Silvio Pietroluongo, Billboards Director of Charts, called the launch "a milestone event", as it would "provide the Korean music market with what we believe is Korea's most accurate and relevant song ranking." Pietroluongo further stated that they were "excited to be expanding Billboards globally recognized Hot 100 chart franchise into this country, and look forward to enhancing the K-Pop Hot 100 chart in the near future with additional data as well as creating new charts that showcase the breadth of Korean music". Due to the Korean market having a more active distribution of digital music compared to physical album sales at the time of the chart's launch, initial rankings solely reflected digital sales from major music sites, as well as downloads from mobile service sites, weighted using Billboards industry-standard formula. Weekly rankings were simultaneously announced in the United States and Korea on billboard.com in the international chart section of billboard.biz, in print editions of Billboard magazine, and also on the Billboard Korea website, billboard.co.kr. The first number-one song on the chart was "So Cool" by Sistar, on the issue dated September 3, 2011. Billboard suspended the chart in the United States effective the May 17, 2014 issue, but the final issue published was actually dated June 21. The Korean version of the chart was subsequently discontinued as of the July 16 issue date.
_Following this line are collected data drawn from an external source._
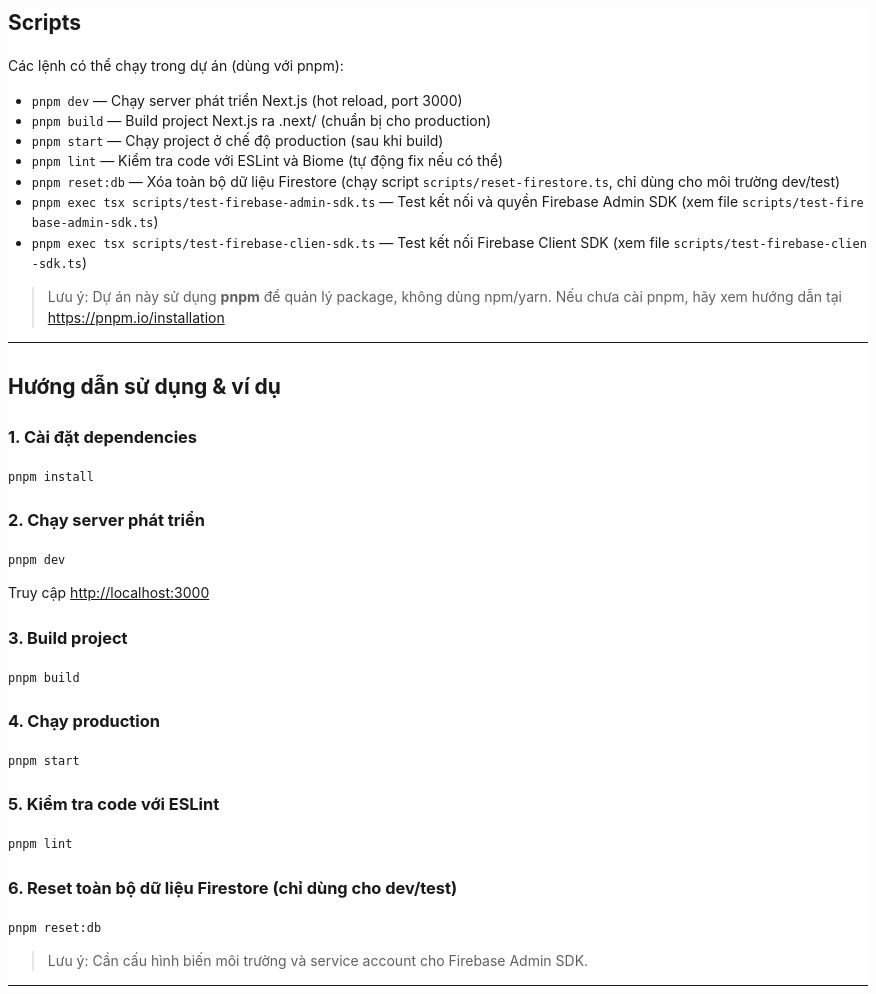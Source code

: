 ## Scripts

Các lệnh có thể chạy trong dự án (dùng với pnpm):

- `pnpm dev` — Chạy server phát triển Next.js (hot reload, port 3000)
- `pnpm build` — Build project Next.js ra .next/ (chuẩn bị cho production)
- `pnpm start` — Chạy project ở chế độ production (sau khi build)
- `pnpm lint` — Kiểm tra code với ESLint và Biome (tự động fix nếu có thể)
- `pnpm reset:db` — Xóa toàn bộ dữ liệu Firestore (chạy script `scripts/reset-firestore.ts`, chỉ dùng cho môi trường dev/test)
- `pnpm exec tsx scripts/test-firebase-admin-sdk.ts` — Test kết nối và quyền Firebase Admin SDK (xem file `scripts/test-firebase-admin-sdk.ts`)
- `pnpm exec tsx scripts/test-firebase-clien-sdk.ts` — Test kết nối Firebase Client SDK (xem file `scripts/test-firebase-clien-sdk.ts`)

> Lưu ý: Dự án này sử dụng **pnpm** để quản lý package, không dùng npm/yarn. Nếu chưa cài pnpm, hãy xem hướng dẫn tại https://pnpm.io/installation

---

## Hướng dẫn sử dụng & ví dụ

### 1. Cài đặt dependencies
```bash
pnpm install
```

### 2. Chạy server phát triển
```bash
pnpm dev
```
Truy cập [http://localhost:3000](http://localhost:3000)

### 3. Build project
```bash
pnpm build
```

### 4. Chạy production
```bash
pnpm start
```

### 5. Kiểm tra code với ESLint
```bash
pnpm lint
```

### 6. Reset toàn bộ dữ liệu Firestore (chỉ dùng cho dev/test)
```bash
pnpm reset:db
```
> Lưu ý: Cần cấu hình biến môi trường và service account cho Firebase Admin SDK.

---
On December 20, 2017, Billboard officially announced the reactivation of the K-pop Hot 100, and the relaunch of the Billboard Korea website. Chart updates also resumed on billboard.com. The first issue of the reestablished chart was for the period May 29–June 4, 2017. Billboard suspended the Korean version of the chart without notice in 2022, effective the April 23 issue. The US edition of the chart was subsequently discontinued, effective the April 30 issue date. "Love Dive" by Ive was the final song to rank at number-one.

Hot 100 number-one singles

Achievement by artists

Artists with most number-one hits

Artists with most weeks at number one (all songs)

Artists with most number-one debuts (all songs)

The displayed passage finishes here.